=== Begin Enclosure ===
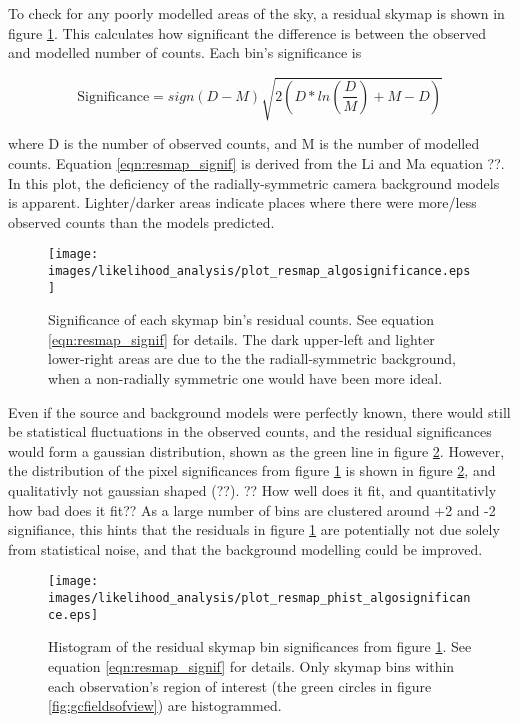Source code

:   To check for any poorly modelled areas of the sky, a residual skymap is shown in figure \ref{fig:gc_resmap}.
  This calculates how significant the difference is between the observed and modelled number of counts.
  Each bin's significance is 
  
  \begin{equation}
    \label{eqn:resmap_signif}
    \text{Significance} = sign(D-M) \sqrt{ 2 \left ( D * ln \left ( \frac{D}{M} \right ) + M - D \right ) }
  \end{equation}
  
  where D is the number of observed counts, and M is the number of modelled counts.
  Equation \ref{eqn:resmap_signif} is derived from the Li and Ma {\color{red}equation ??}. 
  In this plot, the deficiency of the radially-symmetric camera background models is apparent.
  Lighter/darker areas indicate places where there were more/less observed counts than the models predicted.
  
  \begin{figure}[ht]
    \centering
    \texttt{[image: images/likelihood\_analysis/plot\_resmap\_algosignificance.eps]}
    \caption[Galactic Center Residual Map]
    {
      Significance of each skymap bin's residual counts.
      See equation \ref{eqn:resmap_signif} for details.
      The dark upper-left and lighter lower-right areas are due to the the radiall-symmetric background, when a non-radially symmetric one would have been more ideal.
    }
    \label{fig:gc_resmap}
  \end{figure}

  Even if the source and background models were perfectly known, there would still be statistical fluctuations in the observed counts, and the residual significances would form a gaussian distribution, shown as the green line in figure \ref{fig:gc_resmap_sighist}.
  However, the distribution of the pixel significances from figure \ref{fig:gc_resmap} is shown in figure \ref{fig:gc_resmap_sighist}, and qualitativly not gaussian shaped {\color{red}(??)}.
  {\color{red}?? How well does it fit, and quantitativly how bad does it fit??}
  As a large number of bins are clustered around +2 and -2 signifiance, this hints that the residuals in figure \ref{fig:gc_resmap} are potentially not due solely from statistical noise, and that the background modelling could be improved.
  
  \begin{figure}[ht]
    \centering
    \texttt{[image: images/likelihood\_analysis/plot\_resmap\_phist\_algosignificance.eps]}
    \caption[Galactic Center Residual Histogram]
    {
      Histogram of the residual skymap bin significances from figure \ref{fig:gc_resmap}.
      See equation \ref{eqn:resmap_signif} for details.
      Only skymap bins within each observation's region of interest (the green circles in figure \ref{fig:gcfieldsofview}) are histogrammed.
    }
    \label{fig:gc_resmap_sighist}
  \end{figure}
  
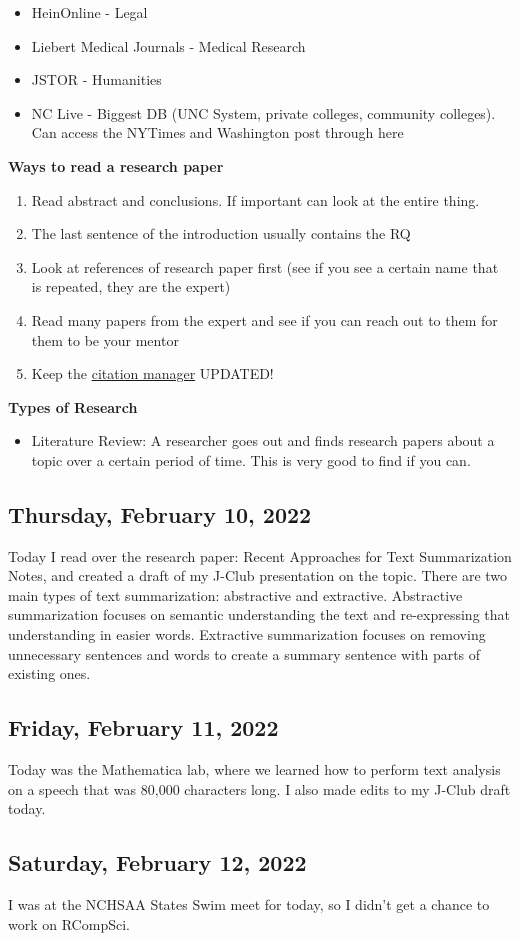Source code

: \documentclass[11pt,letterpaper]{article}
\begin{document}
\begin{itemize}
    \item HeinOnline - Legal
    \item Liebert Medical Journals - Medical Research
    \item JSTOR - Humanities
    \item NC Live - Biggest DB (UNC System, private colleges, community colleges). Can access the NYTimes and Washington post through here
\end{itemize}

\textbf{Ways to read a research paper}
\begin{enumerate}
    \item Read abstract and conclusions. If important can look at the entire thing. 
    \item The last sentence of the introduction usually contains the RQ
    \item Look at references of research paper first (see if you see a certain name that is repeated, they are the expert)
    \item Read many papers from the expert and see if you can reach out to them for them to be your mentor
    \item Keep the \href{https://www.mendeley.com/reference-manager/}{citation manager} UPDATED!
\end{enumerate}

\textbf{Types of Research}
\begin{itemize}
    \item Literature Review: A researcher goes out and finds research papers about a topic over a certain period of time. This is very good to find if you can. 
\end{itemize}


\subsection{Thursday, February 10, 2022}
Today I read over the research paper: Recent Approaches for Text Summarization Notes, and created a draft of my J-Club presentation on the topic. There are two main types of text summarization: abstractive and extractive. Abstractive summarization focuses on semantic understanding the text and re-expressing that understanding in easier words. Extractive summarization focuses on removing unnecessary sentences and words to create a summary sentence with parts of existing ones.

\subsection{Friday, February 11, 2022}
Today was the Mathematica lab, where we learned how to perform text analysis on a speech that was 80,000 characters long. I also made edits to my J-Club draft today.

\subsection{Saturday, February 12, 2022}
I was at the NCHSAA States Swim meet for today, so I didn't get a chance to work on RCompSci.

\newpage
\end{document}
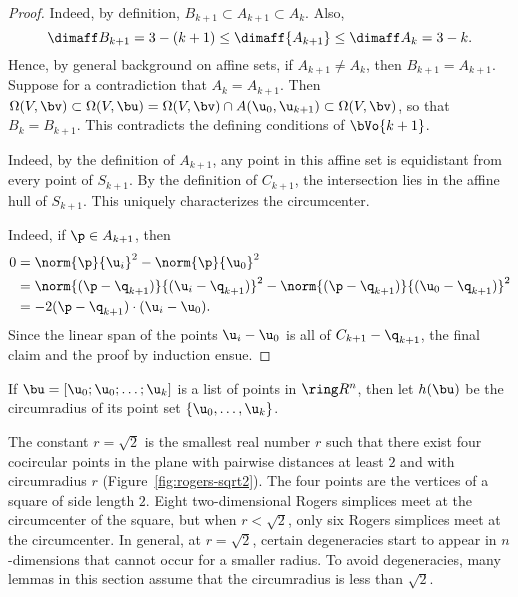 \begin{cnl}
\begin{proof}
  Indeed, by definition,
$B_{k+1}\subset A_{k+1}\subset A_k$.  Also,
\[  
\dimaff B_{k+1} = 3 - (k+1) \le \dimaff{A_{k+1}} \le \dimaff A_k = 3 - k.
\] 
Hence, by general background on affine sets, if $A_{k+1}\ne A_k$, then
$B_{k+1}=A_{k+1}$.  Suppose for a contradiction that $A_k =
A_{k+1}$.  Then $\Omega(V,\bv) \subset \Omega(V,\bu) =
\Omega(V,\bv)\cap \AA{\u_0}{\u_{k+1}} \subset \Omega(V,\bv)$, so that
$B_k = B_{k+1}$.  This contradicts the defining conditions of
$\bVo{k+1}$.

  Indeed, by the
definition of $A_{k+1}$, any point in this affine set is equidistant
from every point of $S_{k+1}$.  By the definition of $C_{k+1}$, the
intersection lies in the affine hull of $S_{k+1}$.  This uniquely
characterizes the circumcenter.

Indeed, if $\p\in A_{k+1}$, then
\begin{align*} 
0 &=\norm{\p}{\u_i}^2 -\norm{\p}{\u_0}^2\\
&=\norm{(\p-\q_{k+1})}{(\u_i-\q_{k+1})}^2 -\norm{(\p-\q_{k+1})}{(\u_0-\q_{k+1})}^2\\
&=-2 (\p-\q_{k+1})\cdot (\u_i-\u_0).
\end{align*}
Since the linear span of the points $\u_i-\u_0$ is all of
$C_{k+1}-\q_{k+1}$, the final claim and the  proof by induction ensue.
\end{proof}


\begin{definition}[h]
\label{def:h,hl}
%
If $\bu=[\u_0;\u_0;\ldots;\u_k]$ is a list of points in $\vecR{n}$, then
let $h(\bu)$ be the
circumradius of its point set $\setenumdots{\u}{0}{k}$.
\end{definition}


\begin{remark}
The constant $r=\sqrt2$ is the smallest real number $r$ such that
there exist four cocircular points in the plane with pairwise
distances at least $2$ and with circumradius $r$
(Figure~\ref{fig:rogers-sqrt2}).  The four points are the vertices of
a square of side length $2$.  Eight two-dimensional Rogers simplices
meet at the circumcenter of the square, but when $r<\sqrt2$, only six
Rogers simplices meet at the circumcenter.  In general, at $r=\sqrt2$,
certain degeneracies start to appear in $n$-dimensions that cannot
occur for a smaller radius.  To avoid degeneracies, many lemmas in
this section assume that the circumradius is less than $\sqrt2$.
\end{remark}


\end{cnl}
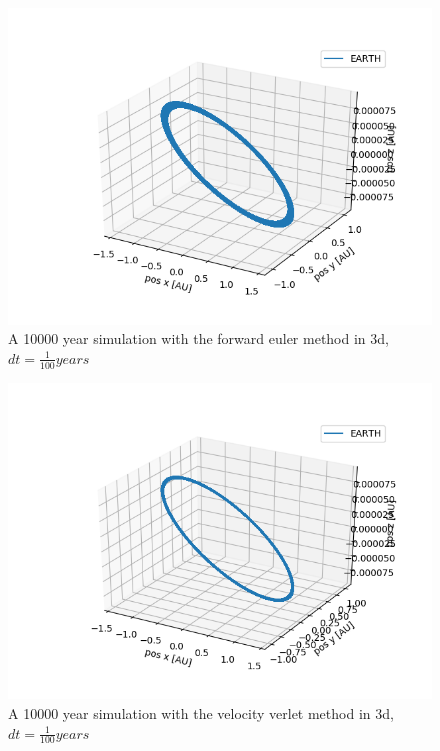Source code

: \documentclass[a4paper]{article}
\begin{document}
\begin{figure}[h!]
	\centering 
	\includegraphics[scale=0.7]{fe1e4_3d.png}
	\caption{A 10000 year simulation with the forward euler method in 3d, $dt = \frac{1}{100}years$}
	\label{fe3d}
\end{figure}

\begin{figure}[h!]
	\centering 
	\includegraphics[scale=0.7]{vv1e4_3d.png}
	\caption{A 10000 year simulation with the velocity verlet method in 3d, $dt = \frac{1}{100}years$}
	\label{vv3d}
\end{figure}
\end{document}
=== End Enclosure ===
» **What is expected**
Full transcription of the material, exact in every line, without images.

» **Reply to the exercise**
Source code

:   To check for any poorly modelled areas of the sky, a residual skymap is shown in figure \ref{fig:gc_resmap}.
  This calculates how significant the difference is between the observed and modelled number of counts.
  Each bin's significance is 
  
  \begin{equation}
    \label{eqn:resmap_signif}
    \text{Significance} = sign(D-M) \sqrt{ 2 \left ( D * ln \left ( \frac{D}{M} \right ) + M - D \right ) }
  \end{equation}
  
  where D is the number of observed counts, and M is the number of modelled counts.
  Equation \ref{eqn:resmap_signif} is derived from the Li and Ma {\color{red}equation ??}. 
  In this plot, the deficiency of the radially-symmetric camera background models is apparent.
  Lighter/darker areas indicate places where there were more/less observed counts than the models predicted.
  
  \begin{figure}[ht]
    \centering
    \texttt{[image: images/likelihood\_analysis/plot\_resmap\_algosignificance.eps]}
    \caption[Galactic Center Residual Map]
    {
      Significance of each skymap bin's residual counts.
      See equation \ref{eqn:resmap_signif} for details.
      The dark upper-left and lighter lower-right areas are due to the the radiall-symmetric background, when a non-radially symmetric one would have been more ideal.
    }
    \label{fig:gc_resmap}
  \end{figure}

  Even if the source and background models were perfectly known, there would still be statistical fluctuations in the observed counts, and the residual significances would form a gaussian distribution, shown as the green line in figure \ref{fig:gc_resmap_sighist}.
  However, the distribution of the pixel significances from figure \ref{fig:gc_resmap} is shown in figure \ref{fig:gc_resmap_sighist}, and qualitativly not gaussian shaped {\color{red}(??)}.
  {\color{red}?? How well does it fit, and quantitativly how bad does it fit??}
  As a large number of bins are clustered around +2 and -2 signifiance, this hints that the residuals in figure \ref{fig:gc_resmap} are potentially not due solely from statistical noise, and that the background modelling could be improved.
  
  \begin{figure}[ht]
    \centering
    \texttt{[image: images/likelihood\_analysis/plot\_resmap\_phist\_algosignificance.eps]}
    \caption[Galactic Center Residual Histogram]
    {
      Histogram of the residual skymap bin significances from figure \ref{fig:gc_resmap}.
      See equation \ref{eqn:resmap_signif} for details.
      Only skymap bins within each observation's region of interest (the green circles in figure \ref{fig:gcfieldsofview}) are histogrammed.
    }
    \label{fig:gc_resmap_sighist}
  \end{figure}
  
Source code

: \documentclass[11pt,letterpaper]{article}
\begin{document}
\begin{itemize}
    \item HeinOnline - Legal
    \item Liebert Medical Journals - Medical Research
    \item JSTOR - Humanities
    \item NC Live - Biggest DB (UNC System, private colleges, community colleges). Can access the NYTimes and Washington post through here
\end{itemize}

\textbf{Ways to read a research paper}
\begin{enumerate}
    \item Read abstract and conclusions. If important can look at the entire thing. 
    \item The last sentence of the introduction usually contains the RQ
    \item Look at references of research paper first (see if you see a certain name that is repeated, they are the expert)
    \item Read many papers from the expert and see if you can reach out to them for them to be your mentor
    \item Keep the \href{https://www.mendeley.com/reference-manager/}{citation manager} UPDATED!
\end{enumerate}

\textbf{Types of Research}
\begin{itemize}
    \item Literature Review: A researcher goes out and finds research papers about a topic over a certain period of time. This is very good to find if you can. 
\end{itemize}


\subsection{Thursday, February 10, 2022}
Today I read over the research paper: Recent Approaches for Text Summarization Notes, and created a draft of my J-Club presentation on the topic. There are two main types of text summarization: abstractive and extractive. Abstractive summarization focuses on semantic understanding the text and re-expressing that understanding in easier words. Extractive summarization focuses on removing unnecessary sentences and words to create a summary sentence with parts of existing ones.

\subsection{Friday, February 11, 2022}
Today was the Mathematica lab, where we learned how to perform text analysis on a speech that was 80,000 characters long. I also made edits to my J-Club draft today.

\subsection{Saturday, February 12, 2022}
I was at the NCHSAA States Swim meet for today, so I didn't get a chance to work on RCompSci.

\newpage
\end{document}
 \begin{cnl}
\begin{proof}
  Indeed, by definition,
$B_{k+1}\subset A_{k+1}\subset A_k$.  Also,
\[  
\dimaff B_{k+1} = 3 - (k+1) \le \dimaff{A_{k+1}} \le \dimaff A_k = 3 - k.
\] 
Hence, by general background on affine sets, if $A_{k+1}\ne A_k$, then
$B_{k+1}=A_{k+1}$.  Suppose for a contradiction that $A_k =
A_{k+1}$.  Then $\Omega(V,\bv) \subset \Omega(V,\bu) =
\Omega(V,\bv)\cap \AA{\u_0}{\u_{k+1}} \subset \Omega(V,\bv)$, so that
$B_k = B_{k+1}$.  This contradicts the defining conditions of
$\bVo{k+1}$.

  Indeed, by the
definition of $A_{k+1}$, any point in this affine set is equidistant
from every point of $S_{k+1}$.  By the definition of $C_{k+1}$, the
intersection lies in the affine hull of $S_{k+1}$.  This uniquely
characterizes the circumcenter.

Indeed, if $\p\in A_{k+1}$, then
\begin{align*} 
0 &=\norm{\p}{\u_i}^2 -\norm{\p}{\u_0}^2\\
&=\norm{(\p-\q_{k+1})}{(\u_i-\q_{k+1})}^2 -\norm{(\p-\q_{k+1})}{(\u_0-\q_{k+1})}^2\\
&=-2 (\p-\q_{k+1})\cdot (\u_i-\u_0).
\end{align*}
Since the linear span of the points $\u_i-\u_0$ is all of
$C_{k+1}-\q_{k+1}$, the final claim and the  proof by induction ensue.
\end{proof}


\begin{definition}[h]
\label{def:h,hl}
%
If $\bu=[\u_0;\u_0;\ldots;\u_k]$ is a list of points in $\vecR{n}$, then
let $h(\bu)$ be the
circumradius of its point set $\setenumdots{\u}{0}{k}$.
\end{definition}


\begin{remark}
The constant $r=\sqrt2$ is the smallest real number $r$ such that
there exist four cocircular points in the plane with pairwise
distances at least $2$ and with circumradius $r$
(Figure~\ref{fig:rogers-sqrt2}).  The four points are the vertices of
a square of side length $2$.  Eight two-dimensional Rogers simplices
meet at the circumcenter of the square, but when $r<\sqrt2$, only six
Rogers simplices meet at the circumcenter.  In general, at $r=\sqrt2$,
certain degeneracies start to appear in $n$-dimensions that cannot
occur for a smaller radius.  To avoid degeneracies, many lemmas in
this section assume that the circumradius is less than $\sqrt2$.
\end{remark}


\end{cnl}
Source code

: \documentclass[a4paper]{article}
\begin{document}
\begin{figure}[h!]
	\centering 
	\includegraphics[scale=0.7]{fe1e4_3d.png}
	\caption{A 10000 year simulation with the forward euler method in 3d, $dt = \frac{1}{100}years$}
	\label{fe3d}
\end{figure}

\begin{figure}[h!]
	\centering 
	\includegraphics[scale=0.7]{vv1e4_3d.png}
	\caption{A 10000 year simulation with the velocity verlet method in 3d, $dt = \frac{1}{100}years$}
	\label{vv3d}
\end{figure}
\end{document}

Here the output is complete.